New SCCS opinion on Butylated hydroxytoluene (BHT)

New concentration limits proposed by SCCS for BHT in cosmetic products


Butylated Hydroxytoluene (BHT) is a lipophilic organic compound, a synthetic antioxidant widely used in multiple sectors, including food additives, cosmetics and personal care products, pharmaceuticals, plastics/rubbers and other petroleum products. Butylated hydroxytoluene is reducing the free-radical induced damage and spoilage; therefore, it helps maintain the properties and performance of products when exposed to air.

BHT is not currently regulated under the Cosmetics Regulation, however, it is included in the European database for information on cosmetic substances and ingredients (CosIng) with the reported function of antioxidant and fragrance.

On 7th November 2018, the Commission adopted the review of Reg. (EC) 1223/2009 on cosmetic products regarding substances with endocrine disrupting (ED) properties and concluded that the Regulation provides the adequate tools to regulate the use of cosmetic substances such as ED.

At the beginning of 2019, the Commission carried out a public call of data for 28 potential EDs substances, including BHT. Following the data collection, the commission began asking for opinions from the SCCS about the safety of those substances.
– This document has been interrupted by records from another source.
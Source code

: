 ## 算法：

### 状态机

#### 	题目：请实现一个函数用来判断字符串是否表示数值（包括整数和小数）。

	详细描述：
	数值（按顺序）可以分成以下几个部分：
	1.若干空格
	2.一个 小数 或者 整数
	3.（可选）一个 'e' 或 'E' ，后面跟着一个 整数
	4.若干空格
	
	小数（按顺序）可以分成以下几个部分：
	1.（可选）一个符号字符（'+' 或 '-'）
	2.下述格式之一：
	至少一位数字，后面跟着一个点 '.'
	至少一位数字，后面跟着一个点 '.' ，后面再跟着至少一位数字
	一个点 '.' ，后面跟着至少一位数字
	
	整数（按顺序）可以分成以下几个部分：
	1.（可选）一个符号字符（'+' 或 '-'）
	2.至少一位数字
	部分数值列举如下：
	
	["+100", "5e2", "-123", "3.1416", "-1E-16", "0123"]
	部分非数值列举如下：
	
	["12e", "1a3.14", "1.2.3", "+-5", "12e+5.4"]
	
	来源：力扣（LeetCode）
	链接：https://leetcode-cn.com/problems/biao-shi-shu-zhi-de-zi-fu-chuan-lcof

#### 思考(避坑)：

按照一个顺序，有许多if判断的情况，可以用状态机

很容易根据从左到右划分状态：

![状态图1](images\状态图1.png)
In March 2021, the SCCS was asked to evaluate BHT safety, also considering data provided by stakeholders during the call for data.

On 3rd December 2021 the SCCS released its final opinion about BHT, which establishes the safety of BHT for human health within these limits:

  • maximum concentration up to 0,001% in mouthwash;
  • maximum concentration up to 0,1% in toothpaste;
  • maximum concentration up to 0,8% in other rinse-off and leave-on products.

BHT is also considered safe for combined use of mouthwash at a concentration of 0.001%, toothpaste at a concentration of 0.1% and other leave-on and rinse-off products at the concentration of 0.8%.

This opinion, together with the next ones that will be published in the coming months, is expected to lead the Commission to amend the Regulation annexes.